High Efficiency Water Splitting on InGaN Nanowire Arrays under Ultraviolet and Visible Light Irradiation
Faqrul Chowdhury a, Shizhao Fan a, Zetian Mi a, Md Kibria a, Bandar AlOtaibi a
a McGill University, Montreal (Canada), 3600 University Str., Montreal, 0, Canada
Oral, Zetian Mi, presentation 029
Publication date: 16th April 2014
To date, success in finding abundant visible-light active photocatalyst for high efficiency solar fuel production has been very limited. Moreover, the stability of currently reported photocatalyst materials is largely limited by photocorrosion caused by self-oxidation. Different techniques have also been developed to transform the highly stable UV light responsive materials into visible light responsive photocatalyst, but with limited success.
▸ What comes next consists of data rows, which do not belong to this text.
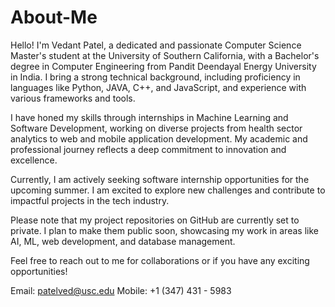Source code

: # About-Me

Hello! I'm Vedant Patel, a dedicated and passionate Computer Science Master's student at the University of Southern California, with a Bachelor's degree in Computer Engineering from Pandit Deendayal Energy University in India. I bring a strong technical background, including proficiency in languages like Python, JAVA, C++, and JavaScript, and experience with various frameworks and tools.

I have honed my skills through internships in Machine Learning and Software Development, working on diverse projects from health sector analytics to web and mobile application development. My academic and professional journey reflects a deep commitment to innovation and excellence.

Currently, I am actively seeking software internship opportunities for the upcoming summer. I am excited to explore new challenges and contribute to impactful projects in the tech industry.

Please note that my project repositories on GitHub are currently set to private. I plan to make them public soon, showcasing my work in areas like AI, ML, web development, and database management.

Feel free to reach out to me for collaborations or if you have any exciting opportunities!

Email: patelved@usc.edu
Mobile: +1 (347) 431 - 5983
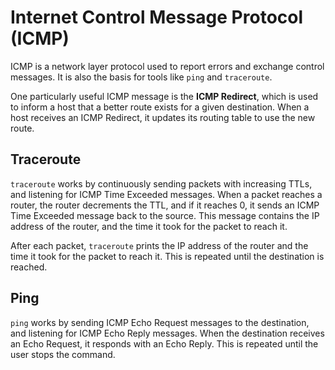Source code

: # Internet Control Message Protocol (ICMP)

ICMP is a network layer protocol used to report errors and exchange control messages. It is also the basis for tools like `ping` and `traceroute`.

One particularly useful ICMP message is the **ICMP Redirect**, which is used to inform a host that a better route exists for a given destination. When a host receives an ICMP Redirect, it updates its routing table to use the new route.

## Traceroute

`traceroute` works by continuously sending packets with increasing TTLs, and listening for ICMP Time Exceeded messages. When a packet reaches a router, the router decrements the TTL, and if it reaches 0, it sends an ICMP Time Exceeded message back to the source. This message contains the IP address of the router, and the time it took for the packet to reach it.

After each packet, `traceroute` prints the IP address of the router and the time it took for the packet to reach it. This is repeated until the destination is reached.

## Ping

`ping` works by sending ICMP Echo Request messages to the destination, and listening for ICMP Echo Reply messages. When the destination receives an Echo Request, it responds with an Echo Reply. This is repeated until the user stops the command.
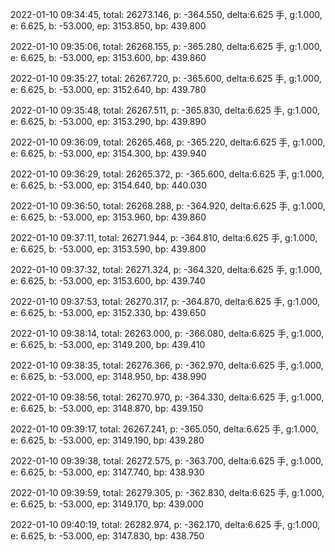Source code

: 2022-01-10 09:34:45, total: 26273.146, p: -364.550, delta:6.625 手, g:1.000, e: 6.625, b: -53.000, ep: 3153.850, bp: 439.800

2022-01-10 09:35:06, total: 26268.155, p: -365.280, delta:6.625 手, g:1.000, e: 6.625, b: -53.000, ep: 3153.600, bp: 439.860

2022-01-10 09:35:27, total: 26267.720, p: -365.600, delta:6.625 手, g:1.000, e: 6.625, b: -53.000, ep: 3152.640, bp: 439.780

2022-01-10 09:35:48, total: 26267.511, p: -365.830, delta:6.625 手, g:1.000, e: 6.625, b: -53.000, ep: 3153.290, bp: 439.890

2022-01-10 09:36:09, total: 26265.468, p: -365.220, delta:6.625 手, g:1.000, e: 6.625, b: -53.000, ep: 3154.300, bp: 439.940

2022-01-10 09:36:29, total: 26265.372, p: -365.600, delta:6.625 手, g:1.000, e: 6.625, b: -53.000, ep: 3154.640, bp: 440.030

2022-01-10 09:36:50, total: 26268.288, p: -364.920, delta:6.625 手, g:1.000, e: 6.625, b: -53.000, ep: 3153.960, bp: 439.860

2022-01-10 09:37:11, total: 26271.944, p: -364.810, delta:6.625 手, g:1.000, e: 6.625, b: -53.000, ep: 3153.590, bp: 439.800

2022-01-10 09:37:32, total: 26271.324, p: -364.320, delta:6.625 手, g:1.000, e: 6.625, b: -53.000, ep: 3153.600, bp: 439.740

2022-01-10 09:37:53, total: 26270.317, p: -364.870, delta:6.625 手, g:1.000, e: 6.625, b: -53.000, ep: 3152.330, bp: 439.650

2022-01-10 09:38:14, total: 26263.000, p: -366.080, delta:6.625 手, g:1.000, e: 6.625, b: -53.000, ep: 3149.200, bp: 439.410

2022-01-10 09:38:35, total: 26276.366, p: -362.970, delta:6.625 手, g:1.000, e: 6.625, b: -53.000, ep: 3148.950, bp: 438.990

2022-01-10 09:38:56, total: 26270.970, p: -364.330, delta:6.625 手, g:1.000, e: 6.625, b: -53.000, ep: 3148.870, bp: 439.150

2022-01-10 09:39:17, total: 26267.241, p: -365.050, delta:6.625 手, g:1.000, e: 6.625, b: -53.000, ep: 3149.190, bp: 439.280

2022-01-10 09:39:38, total: 26272.575, p: -363.700, delta:6.625 手, g:1.000, e: 6.625, b: -53.000, ep: 3147.740, bp: 438.930

2022-01-10 09:39:59, total: 26279.305, p: -362.830, delta:6.625 手, g:1.000, e: 6.625, b: -53.000, ep: 3149.170, bp: 439.000

2022-01-10 09:40:19, total: 26282.974, p: -362.170, delta:6.625 手, g:1.000, e: 6.625, b: -53.000, ep: 3147.830, bp: 438.750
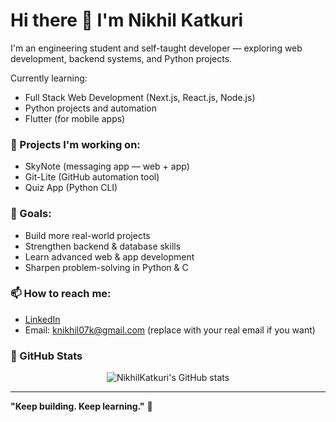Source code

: # Hi there 👋 I'm Nikhil Katkuri

I'm an engineering student and self-taught developer — exploring web development, backend systems, and Python projects.

Currently learning:
- Full Stack Web Development (Next.js, React.js, Node.js)
- Python projects and automation
- Flutter (for mobile apps)

### 🚀 Projects I'm working on: 
- SkyNote (messaging app — web + app)
- Git-Lite (GitHub automation tool)
- Quiz App (Python CLI)

### 🌱 Goals:
- Build more real-world projects
- Strengthen backend & database skills
- Learn advanced web & app development
- Sharpen problem-solving in Python & C

### 📫 How to reach me:
- [LinkedIn](https://www.linkedin.com/in/nikhilkatkuri)
- Email: knikhil07k@gmail.com (replace with your real email if you want)

### 📂 GitHub Stats
<p align="center">
  <img src="https://github-readme-stats.vercel.app/api?username=NikhilKatkuri&show_icons=true&theme=default" alt="NikhilKatkuri's GitHub stats" />
</p>

---

**"Keep building. Keep learning."** 🚀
Recently, metal-nitrides have attracted considerable attention for applications in artificial photosynthesis, due to their extraordinary stability and tunable energy bandgap across nearly the entire solar spectrum. We have recently shown that one-dimensional (1D) GaN and InGaN nanowires possess suitable band alignment and potential for overall pure water splitting under UV, blue and green light (up to ~560 nm) irradiation, the longest wavelength ever reported. We have further developed multi-band InGaN/GaN nanowire heterostructures that can lead to highly stable, efficient hydrogen production from pure water splitting. The estimated absorbed photon conversion efficiency is ~13% at ~440-450 nm wavelength. It is also observed that the efficiency is directly related to the band bending in the near-surface region, which can significantly affect charge carrier transport to the photocatalyst-water interface. By tuning the surface charge properties through controlled dopant incorporation, we have demonstrated that the quantum efficiency of spontaneous water splitting can be drastically enhanced. Such InGaN/GaN nanowire arrays grown directly on low cost, large area Si substrates can also function as highly stable photoanode in acidic solution. Relatively high incident-photon-to-current-conversion efficiency (upto ~ 27%) is measured under ultraviolet and visible light irradiation. Detailed structural characterization has been performed on such nanowire arrays, further confirming that there is virtually no degradation after an extended period of photoelectrochemical reaction. This work provides a promising approach for achieving scalable and stable production of solar fuels by using non-oxide nanoscale photocatalyst wafers.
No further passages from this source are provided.